Objective: To co-develop recommendations for the design and delivery of dMH treatments for people with a variety of health literacy levels.
Methods: Drafted recommendations were based on a thematic analysis of 357 free-text comments (likes, dislikes/other suggestions) from 213 people (n = 80 lower, and n = 133 higher health literacy) who had completed unguided internet-delivered cognitive behaviour therapy (iCBT) for depression and anxiety, as part of a trial. The initial set of drafted recommendations were iteratively modified and refined based on a review by a multidisciplinary project team with professional and lived-experience expertise (n = 9) and focus group consultations with people with relevant lived experience (n = 8).
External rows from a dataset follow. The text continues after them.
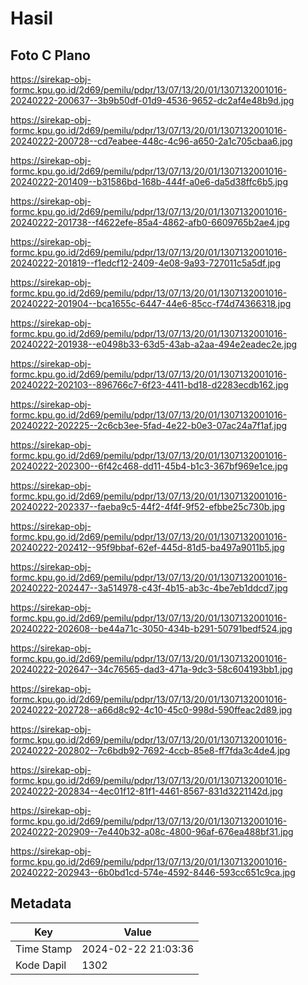 # Hasil

## Foto C Plano

https://sirekap-obj-formc.kpu.go.id/2d69/pemilu/pdpr/13/07/13/20/01/1307132001016-20240222-200637--3b9b50df-01d9-4536-9652-dc2af4e48b9d.jpg

https://sirekap-obj-formc.kpu.go.id/2d69/pemilu/pdpr/13/07/13/20/01/1307132001016-20240222-200728--cd7eabee-448c-4c96-a650-2a1c705cbaa6.jpg

https://sirekap-obj-formc.kpu.go.id/2d69/pemilu/pdpr/13/07/13/20/01/1307132001016-20240222-201409--b31586bd-168b-444f-a0e6-da5d38ffc6b5.jpg

https://sirekap-obj-formc.kpu.go.id/2d69/pemilu/pdpr/13/07/13/20/01/1307132001016-20240222-201738--f4622efe-85a4-4862-afb0-6609765b2ae4.jpg

https://sirekap-obj-formc.kpu.go.id/2d69/pemilu/pdpr/13/07/13/20/01/1307132001016-20240222-201819--f1edcf12-2409-4e08-9a93-727011c5a5df.jpg

https://sirekap-obj-formc.kpu.go.id/2d69/pemilu/pdpr/13/07/13/20/01/1307132001016-20240222-201904--bca1655c-6447-44e6-85cc-f74d74366318.jpg

https://sirekap-obj-formc.kpu.go.id/2d69/pemilu/pdpr/13/07/13/20/01/1307132001016-20240222-201938--e0498b33-63d5-43ab-a2aa-494e2eadec2e.jpg

https://sirekap-obj-formc.kpu.go.id/2d69/pemilu/pdpr/13/07/13/20/01/1307132001016-20240222-202103--896766c7-6f23-4411-bd18-d2283ecdb162.jpg

https://sirekap-obj-formc.kpu.go.id/2d69/pemilu/pdpr/13/07/13/20/01/1307132001016-20240222-202225--2c6cb3ee-5fad-4e22-b0e3-07ac24a7f1af.jpg

https://sirekap-obj-formc.kpu.go.id/2d69/pemilu/pdpr/13/07/13/20/01/1307132001016-20240222-202300--6f42c468-dd11-45b4-b1c3-367bf969e1ce.jpg

https://sirekap-obj-formc.kpu.go.id/2d69/pemilu/pdpr/13/07/13/20/01/1307132001016-20240222-202337--faeba9c5-44f2-4f4f-9f52-efbbe25c730b.jpg

https://sirekap-obj-formc.kpu.go.id/2d69/pemilu/pdpr/13/07/13/20/01/1307132001016-20240222-202412--95f9bbaf-62ef-445d-81d5-ba497a9011b5.jpg

https://sirekap-obj-formc.kpu.go.id/2d69/pemilu/pdpr/13/07/13/20/01/1307132001016-20240222-202447--3a514978-c43f-4b15-ab3c-4be7eb1ddcd7.jpg

https://sirekap-obj-formc.kpu.go.id/2d69/pemilu/pdpr/13/07/13/20/01/1307132001016-20240222-202608--be44a71c-3050-434b-b291-50791bedf524.jpg

https://sirekap-obj-formc.kpu.go.id/2d69/pemilu/pdpr/13/07/13/20/01/1307132001016-20240222-202647--34c76565-dad3-471a-9dc3-58c604193bb1.jpg

https://sirekap-obj-formc.kpu.go.id/2d69/pemilu/pdpr/13/07/13/20/01/1307132001016-20240222-202728--a66d8c92-4c10-45c0-998d-590ffeac2d89.jpg

https://sirekap-obj-formc.kpu.go.id/2d69/pemilu/pdpr/13/07/13/20/01/1307132001016-20240222-202802--7c6bdb92-7692-4ccb-85e8-ff7fda3c4de4.jpg

https://sirekap-obj-formc.kpu.go.id/2d69/pemilu/pdpr/13/07/13/20/01/1307132001016-20240222-202834--4ec01f12-81f1-4461-8567-831d3221142d.jpg

https://sirekap-obj-formc.kpu.go.id/2d69/pemilu/pdpr/13/07/13/20/01/1307132001016-20240222-202909--7e440b32-a08c-4800-96af-676ea488bf31.jpg

https://sirekap-obj-formc.kpu.go.id/2d69/pemilu/pdpr/13/07/13/20/01/1307132001016-20240222-202943--6b0bd1cd-574e-4592-8446-593cc651c9ca.jpg


## Metadata

| Key        | Value               |
| ---------- | ------------------- |
| Time Stamp | 2024-02-22 21:03:36 |
| Kode Dapil | 1302                |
Key results: The co-development process resulted in seven final recommendations: (1) Focus on informative and practical content; (2) Prioritize accessibility and ease of use; (3) Structure content in a progressive, layered way; (4) Enhance interactivity and engagement; (5) Employ strategies to enhance motivation and accountability; (6) Consider participants' emotional wellbeing; (7) Incorporate diverse modes of delivering content. Most recommendations were based on comments from people with lower and higher health literacy.
Conclusions: These recommendations advance both research and practice by outlining a flexible and practical framework for dMH treatment developers and service providers to meet the preferences and needs of people with diverse health literacy strengths and needs. Further research is needed to determine the feasibility and impact of implementing these recommendations across different dMH treatment delivery formats, settings, and populations.